Tuesday, 25 May 2010
HPPT? Oh, S ...
Those remarkably clever engineers at Google have come up with a cunning wheeze that’s bound to put lots of net snoopers off the scent. In giving users the option of being able to encrypt the requests it makes to its search engine, the guys and gals at Google have taken another step towards making it harder for anyone else to track the search items that are used to find other sites.

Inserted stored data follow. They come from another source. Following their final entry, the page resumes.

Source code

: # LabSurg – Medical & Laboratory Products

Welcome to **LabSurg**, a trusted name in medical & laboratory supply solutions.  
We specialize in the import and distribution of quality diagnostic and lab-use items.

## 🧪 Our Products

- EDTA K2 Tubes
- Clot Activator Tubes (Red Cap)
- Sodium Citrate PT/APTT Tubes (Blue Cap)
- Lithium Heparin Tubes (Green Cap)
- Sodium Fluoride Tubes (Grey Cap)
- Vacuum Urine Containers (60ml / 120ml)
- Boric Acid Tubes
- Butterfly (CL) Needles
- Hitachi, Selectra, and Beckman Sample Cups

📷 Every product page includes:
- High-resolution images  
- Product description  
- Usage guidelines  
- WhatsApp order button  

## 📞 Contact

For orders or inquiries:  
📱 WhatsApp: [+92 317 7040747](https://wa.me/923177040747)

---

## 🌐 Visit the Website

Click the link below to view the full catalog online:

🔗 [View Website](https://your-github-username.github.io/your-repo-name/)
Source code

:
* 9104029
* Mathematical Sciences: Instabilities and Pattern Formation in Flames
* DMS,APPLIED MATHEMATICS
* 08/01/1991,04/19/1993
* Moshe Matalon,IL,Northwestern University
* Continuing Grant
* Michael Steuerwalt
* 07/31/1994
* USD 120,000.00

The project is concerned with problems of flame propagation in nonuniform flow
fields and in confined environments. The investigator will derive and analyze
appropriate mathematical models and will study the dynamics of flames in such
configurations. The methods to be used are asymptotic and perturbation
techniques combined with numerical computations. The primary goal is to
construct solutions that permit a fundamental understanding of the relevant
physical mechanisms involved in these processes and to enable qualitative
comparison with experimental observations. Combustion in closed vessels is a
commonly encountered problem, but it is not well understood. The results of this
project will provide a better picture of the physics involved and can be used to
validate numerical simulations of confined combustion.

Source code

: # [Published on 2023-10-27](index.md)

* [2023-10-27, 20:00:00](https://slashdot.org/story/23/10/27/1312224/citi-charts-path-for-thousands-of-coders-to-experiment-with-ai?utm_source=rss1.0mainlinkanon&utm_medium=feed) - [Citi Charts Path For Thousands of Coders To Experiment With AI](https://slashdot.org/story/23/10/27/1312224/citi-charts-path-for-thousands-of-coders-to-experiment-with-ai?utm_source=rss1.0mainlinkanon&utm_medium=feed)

Farewell, HTTP. Hello, HTTPS!
What this change does is that it removes the ability of webmasters to understand how a user landed up on their webpage. Apparently, webmasters won’t even know whether the user had used a search engine, or had merely types in the actual web page into the address bar. Google will, but the others won’t.
Damm clever, huh!
Presumably it will make it harder for webmasters to customise sites, depending on the referrer information. Whether this really will have an impact on the overall customer experience, only time will tell. But it will make it harder for other interested parties, such as internet service providers, to peep over the fence, so to speak, to fully understand what their users do when they leave the servers that are controlled by the internet service provider themselves, and instead roam the wider web. (Put another way, and speaking bluntly, if you can only monetise what you can understand, it looks as though Google have found a way of making it harder for others to monetise this stuff).
And if Google are leading this secure revolution, just how close behind are those who follow? Will it be very long before every user can expect every webmaster to provide them with a secure connection each time they visit that server? To bolderise a couple of lines from one of my favourite plays:
"O YouTube, Facebook,
wherefore art thou Hotmail?"
If this ubiquitous encryption malarkey really takes off, then presumably the guys patrolling the surveillance society will have their work really cut out. Life will never be as transparent as it has previously been.
Unless all this encryption stuff comes with a back door (which I doubt).
Perhaps there is still life left in Article 8(1) of the Human Rights Act, which declares that “Everyone has the right to respect for his private and family life, his home and his correspondence.”
The trouble is, I haven’t a clue how much easier, or harder, it will make life for public authorities to exercise their rights, as expressed in Article 8(2), to interfere “with the exercise of this right [when it is...] in accordance with the law and is necessary in a democratic society in the interests of national security, public safety or the economic well-being of the country, for the prevention of disorder or crime, for the protection of health or morals, or for the protection of the rights and freedoms of others."
But I hope I’ll find out, eventually.